PROBLEM STATEMENT: The output should be the records themselves, given again exactly.

(DATA Opens)

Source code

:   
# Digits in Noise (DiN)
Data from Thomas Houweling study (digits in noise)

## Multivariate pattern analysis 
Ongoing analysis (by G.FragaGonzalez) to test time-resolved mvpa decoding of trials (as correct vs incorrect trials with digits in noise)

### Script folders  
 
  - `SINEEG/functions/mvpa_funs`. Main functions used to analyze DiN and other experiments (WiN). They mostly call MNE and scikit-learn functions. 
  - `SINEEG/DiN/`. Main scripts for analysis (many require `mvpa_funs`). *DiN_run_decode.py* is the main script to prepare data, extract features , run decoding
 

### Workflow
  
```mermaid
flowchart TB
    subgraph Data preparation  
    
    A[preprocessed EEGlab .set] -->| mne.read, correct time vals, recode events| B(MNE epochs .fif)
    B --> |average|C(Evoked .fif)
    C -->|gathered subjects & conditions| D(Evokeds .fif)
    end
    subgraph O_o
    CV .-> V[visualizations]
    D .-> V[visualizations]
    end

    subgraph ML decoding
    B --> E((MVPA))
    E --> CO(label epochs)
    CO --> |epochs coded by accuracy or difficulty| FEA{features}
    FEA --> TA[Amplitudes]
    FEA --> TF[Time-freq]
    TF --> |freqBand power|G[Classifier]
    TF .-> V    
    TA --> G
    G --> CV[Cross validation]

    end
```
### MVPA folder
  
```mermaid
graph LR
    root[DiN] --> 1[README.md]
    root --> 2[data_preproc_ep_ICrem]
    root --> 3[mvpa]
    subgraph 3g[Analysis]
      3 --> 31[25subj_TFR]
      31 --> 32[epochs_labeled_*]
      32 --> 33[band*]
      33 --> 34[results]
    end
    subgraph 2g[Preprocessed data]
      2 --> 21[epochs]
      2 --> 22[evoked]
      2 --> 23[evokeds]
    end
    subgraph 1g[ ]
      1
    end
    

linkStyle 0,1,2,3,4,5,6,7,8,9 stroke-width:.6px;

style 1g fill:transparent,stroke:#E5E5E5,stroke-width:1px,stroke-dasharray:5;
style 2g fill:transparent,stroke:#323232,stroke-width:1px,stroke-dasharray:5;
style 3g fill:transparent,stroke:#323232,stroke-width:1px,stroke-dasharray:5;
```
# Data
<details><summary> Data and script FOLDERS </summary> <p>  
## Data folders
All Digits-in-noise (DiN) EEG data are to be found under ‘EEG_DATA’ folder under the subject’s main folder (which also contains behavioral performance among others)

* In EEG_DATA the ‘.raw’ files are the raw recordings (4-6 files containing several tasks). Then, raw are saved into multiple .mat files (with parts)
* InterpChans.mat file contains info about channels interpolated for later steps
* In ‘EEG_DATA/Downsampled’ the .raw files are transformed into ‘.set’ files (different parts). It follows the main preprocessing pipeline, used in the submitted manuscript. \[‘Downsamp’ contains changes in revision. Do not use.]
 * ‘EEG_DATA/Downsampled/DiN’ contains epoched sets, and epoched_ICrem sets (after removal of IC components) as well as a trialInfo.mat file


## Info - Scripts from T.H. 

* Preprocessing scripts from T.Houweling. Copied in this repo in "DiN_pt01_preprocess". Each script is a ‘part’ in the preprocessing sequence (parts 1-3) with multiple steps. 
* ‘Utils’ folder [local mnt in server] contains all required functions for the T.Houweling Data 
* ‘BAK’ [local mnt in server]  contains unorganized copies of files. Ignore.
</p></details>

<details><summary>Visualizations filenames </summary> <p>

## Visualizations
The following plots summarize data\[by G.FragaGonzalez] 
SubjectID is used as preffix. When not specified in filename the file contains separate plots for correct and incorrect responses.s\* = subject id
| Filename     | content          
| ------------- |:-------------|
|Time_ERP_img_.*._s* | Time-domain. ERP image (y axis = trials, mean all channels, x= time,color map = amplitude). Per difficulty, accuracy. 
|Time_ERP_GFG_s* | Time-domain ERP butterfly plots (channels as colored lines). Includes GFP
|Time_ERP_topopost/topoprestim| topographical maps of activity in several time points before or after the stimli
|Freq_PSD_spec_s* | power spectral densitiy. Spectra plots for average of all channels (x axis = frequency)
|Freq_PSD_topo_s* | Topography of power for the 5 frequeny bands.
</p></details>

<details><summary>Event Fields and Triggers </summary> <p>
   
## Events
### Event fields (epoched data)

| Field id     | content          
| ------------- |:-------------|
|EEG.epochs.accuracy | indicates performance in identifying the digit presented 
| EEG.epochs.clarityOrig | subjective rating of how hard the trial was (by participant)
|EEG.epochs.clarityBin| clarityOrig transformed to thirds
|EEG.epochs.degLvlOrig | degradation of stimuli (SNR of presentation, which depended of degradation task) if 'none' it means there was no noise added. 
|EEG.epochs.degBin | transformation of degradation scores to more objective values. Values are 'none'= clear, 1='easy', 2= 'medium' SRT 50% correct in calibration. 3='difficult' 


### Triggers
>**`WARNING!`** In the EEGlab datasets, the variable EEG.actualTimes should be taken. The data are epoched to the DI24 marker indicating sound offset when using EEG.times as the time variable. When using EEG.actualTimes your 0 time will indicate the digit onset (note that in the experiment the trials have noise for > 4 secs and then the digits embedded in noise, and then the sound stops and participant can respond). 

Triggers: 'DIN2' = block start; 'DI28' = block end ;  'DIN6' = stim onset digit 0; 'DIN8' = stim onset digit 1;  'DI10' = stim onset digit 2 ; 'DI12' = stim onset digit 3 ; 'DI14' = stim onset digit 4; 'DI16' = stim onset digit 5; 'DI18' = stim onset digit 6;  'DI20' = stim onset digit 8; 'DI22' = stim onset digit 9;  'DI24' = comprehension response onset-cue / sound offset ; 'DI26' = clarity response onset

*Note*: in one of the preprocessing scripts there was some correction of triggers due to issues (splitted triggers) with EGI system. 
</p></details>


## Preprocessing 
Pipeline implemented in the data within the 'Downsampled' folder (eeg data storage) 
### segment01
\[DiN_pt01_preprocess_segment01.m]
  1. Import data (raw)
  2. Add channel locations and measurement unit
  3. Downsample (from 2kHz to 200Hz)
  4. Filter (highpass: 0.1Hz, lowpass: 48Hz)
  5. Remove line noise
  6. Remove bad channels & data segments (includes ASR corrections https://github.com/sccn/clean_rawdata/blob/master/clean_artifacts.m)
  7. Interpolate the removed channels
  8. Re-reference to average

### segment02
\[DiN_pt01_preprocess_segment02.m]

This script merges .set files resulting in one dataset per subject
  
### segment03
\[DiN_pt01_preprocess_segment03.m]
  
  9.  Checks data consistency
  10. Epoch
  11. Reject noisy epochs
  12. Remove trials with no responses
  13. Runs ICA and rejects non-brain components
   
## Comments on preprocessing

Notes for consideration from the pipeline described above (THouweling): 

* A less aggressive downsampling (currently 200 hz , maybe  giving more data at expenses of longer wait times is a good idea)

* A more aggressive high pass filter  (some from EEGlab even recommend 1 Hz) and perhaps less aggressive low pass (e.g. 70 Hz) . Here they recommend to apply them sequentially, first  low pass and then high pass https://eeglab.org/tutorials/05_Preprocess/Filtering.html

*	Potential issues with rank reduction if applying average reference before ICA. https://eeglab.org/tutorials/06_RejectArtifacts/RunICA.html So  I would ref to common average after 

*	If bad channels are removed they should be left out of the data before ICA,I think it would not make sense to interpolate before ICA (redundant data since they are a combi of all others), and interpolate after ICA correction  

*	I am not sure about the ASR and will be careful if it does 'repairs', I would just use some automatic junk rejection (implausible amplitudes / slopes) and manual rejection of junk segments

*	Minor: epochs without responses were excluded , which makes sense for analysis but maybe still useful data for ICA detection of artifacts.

(DATA Closes)

SOLVED EXERCISE:
Source code

:   
# Digits in Noise (DiN)
Data from Thomas Houweling study (digits in noise)

## Multivariate pattern analysis 
Ongoing analysis (by G.FragaGonzalez) to test time-resolved mvpa decoding of trials (as correct vs incorrect trials with digits in noise)

### Script folders  
 
  - `SINEEG/functions/mvpa_funs`. Main functions used to analyze DiN and other experiments (WiN). They mostly call MNE and scikit-learn functions. 
  - `SINEEG/DiN/`. Main scripts for analysis (many require `mvpa_funs`). *DiN_run_decode.py* is the main script to prepare data, extract features , run decoding
 

### Workflow
  
```mermaid
flowchart TB
    subgraph Data preparation  
    
    A[preprocessed EEGlab .set] -->| mne.read, correct time vals, recode events| B(MNE epochs .fif)
    B --> |average|C(Evoked .fif)
    C -->|gathered subjects & conditions| D(Evokeds .fif)
    end
    subgraph O_o
    CV .-> V[visualizations]
    D .-> V[visualizations]
    end

    subgraph ML decoding
    B --> E((MVPA))
    E --> CO(label epochs)
    CO --> |epochs coded by accuracy or difficulty| FEA{features}
    FEA --> TA[Amplitudes]
    FEA --> TF[Time-freq]
    TF --> |freqBand power|G[Classifier]
    TF .-> V    
    TA --> G
    G --> CV[Cross validation]

    end
```
### MVPA folder
  
```mermaid
graph LR
    root[DiN] --> 1[README.md]
    root --> 2[data_preproc_ep_ICrem]
    root --> 3[mvpa]
    subgraph 3g[Analysis]
      3 --> 31[25subj_TFR]
      31 --> 32[epochs_labeled_*]
      32 --> 33[band*]
      33 --> 34[results]
    end
    subgraph 2g[Preprocessed data]
      2 --> 21[epochs]
      2 --> 22[evoked]
      2 --> 23[evokeds]
    end
    subgraph 1g[ ]
      1
    end
    

linkStyle 0,1,2,3,4,5,6,7,8,9 stroke-width:.6px;

style 1g fill:transparent,stroke:#E5E5E5,stroke-width:1px,stroke-dasharray:5;
style 2g fill:transparent,stroke:#323232,stroke-width:1px,stroke-dasharray:5;
style 3g fill:transparent,stroke:#323232,stroke-width:1px,stroke-dasharray:5;
```
# Data
<details><summary> Data and script FOLDERS </summary> <p>  
## Data folders
All Digits-in-noise (DiN) EEG data are to be found under ‘EEG_DATA’ folder under the subject’s main folder (which also contains behavioral performance among others)

* In EEG_DATA the ‘.raw’ files are the raw recordings (4-6 files containing several tasks). Then, raw are saved into multiple .mat files (with parts)
* InterpChans.mat file contains info about channels interpolated for later steps
* In ‘EEG_DATA/Downsampled’ the .raw files are transformed into ‘.set’ files (different parts). It follows the main preprocessing pipeline, used in the submitted manuscript. \[‘Downsamp’ contains changes in revision. Do not use.]
 * ‘EEG_DATA/Downsampled/DiN’ contains epoched sets, and epoched_ICrem sets (after removal of IC components) as well as a trialInfo.mat file


## Info - Scripts from T.H. 

* Preprocessing scripts from T.Houweling. Copied in this repo in "DiN_pt01_preprocess". Each script is a ‘part’ in the preprocessing sequence (parts 1-3) with multiple steps. 
* ‘Utils’ folder [local mnt in server] contains all required functions for the T.Houweling Data 
* ‘BAK’ [local mnt in server]  contains unorganized copies of files. Ignore.
</p></details>

<details><summary>Visualizations filenames </summary> <p>

## Visualizations
The following plots summarize data\[by G.FragaGonzalez] 
SubjectID is used as preffix. When not specified in filename the file contains separate plots for correct and incorrect responses.s\* = subject id
| Filename     | content          
| ------------- |:-------------|
|Time_ERP_img_.*._s* | Time-domain. ERP image (y axis = trials, mean all channels, x= time,color map = amplitude). Per difficulty, accuracy. 
|Time_ERP_GFG_s* | Time-domain ERP butterfly plots (channels as colored lines). Includes GFP
|Time_ERP_topopost/topoprestim| topographical maps of activity in several time points before or after the stimli
|Freq_PSD_spec_s* | power spectral densitiy. Spectra plots for average of all channels (x axis = frequency)
|Freq_PSD_topo_s* | Topography of power for the 5 frequeny bands.
</p></details>

<details><summary>Event Fields and Triggers </summary> <p>
   
## Events
### Event fields (epoched data)

| Field id     | content          
| ------------- |:-------------|
|EEG.epochs.accuracy | indicates performance in identifying the digit presented 
| EEG.epochs.clarityOrig | subjective rating of how hard the trial was (by participant)
|EEG.epochs.clarityBin| clarityOrig transformed to thirds
|EEG.epochs.degLvlOrig | degradation of stimuli (SNR of presentation, which depended of degradation task) if 'none' it means there was no noise added. 
|EEG.epochs.degBin | transformation of degradation scores to more objective values. Values are 'none'= clear, 1='easy', 2= 'medium' SRT 50% correct in calibration. 3='difficult' 


### Triggers
>**`WARNING!`** In the EEGlab datasets, the variable EEG.actualTimes should be taken. The data are epoched to the DI24 marker indicating sound offset when using EEG.times as the time variable. When using EEG.actualTimes your 0 time will indicate the digit onset (note that in the experiment the trials have noise for > 4 secs and then the digits embedded in noise, and then the sound stops and participant can respond). 

Triggers: 'DIN2' = block start; 'DI28' = block end ;  'DIN6' = stim onset digit 0; 'DIN8' = stim onset digit 1;  'DI10' = stim onset digit 2 ; 'DI12' = stim onset digit 3 ; 'DI14' = stim onset digit 4; 'DI16' = stim onset digit 5; 'DI18' = stim onset digit 6;  'DI20' = stim onset digit 8; 'DI22' = stim onset digit 9;  'DI24' = comprehension response onset-cue / sound offset ; 'DI26' = clarity response onset

*Note*: in one of the preprocessing scripts there was some correction of triggers due to issues (splitted triggers) with EGI system. 
</p></details>


## Preprocessing 
Pipeline implemented in the data within the 'Downsampled' folder (eeg data storage) 
### segment01
\[DiN_pt01_preprocess_segment01.m]
  1. Import data (raw)
  2. Add channel locations and measurement unit
  3. Downsample (from 2kHz to 200Hz)
  4. Filter (highpass: 0.1Hz, lowpass: 48Hz)
  5. Remove line noise
  6. Remove bad channels & data segments (includes ASR corrections https://github.com/sccn/clean_rawdata/blob/master/clean_artifacts.m)
  7. Interpolate the removed channels
  8. Re-reference to average

### segment02
\[DiN_pt01_preprocess_segment02.m]

This script merges .set files resulting in one dataset per subject
  
### segment03
\[DiN_pt01_preprocess_segment03.m]
  
  9.  Checks data consistency
  10. Epoch
  11. Reject noisy epochs
  12. Remove trials with no responses
  13. Runs ICA and rejects non-brain components
   
## Comments on preprocessing

Notes for consideration from the pipeline described above (THouweling): 

* A less aggressive downsampling (currently 200 hz , maybe  giving more data at expenses of longer wait times is a good idea)

* A more aggressive high pass filter  (some from EEGlab even recommend 1 Hz) and perhaps less aggressive low pass (e.g. 70 Hz) . Here they recommend to apply them sequentially, first  low pass and then high pass https://eeglab.org/tutorials/05_Preprocess/Filtering.html

*	Potential issues with rank reduction if applying average reference before ICA. https://eeglab.org/tutorials/06_RejectArtifacts/RunICA.html So  I would ref to common average after 

*	If bad channels are removed they should be left out of the data before ICA,I think it would not make sense to interpolate before ICA (redundant data since they are a combi of all others), and interpolate after ICA correction  

*	I am not sure about the ASR and will be careful if it does 'repairs', I would just use some automatic junk rejection (implausible amplitudes / slopes) and manual rejection of junk segments

*	Minor: epochs without responses were excluded , which makes sense for analysis but maybe still useful data for ICA detection of artifacts.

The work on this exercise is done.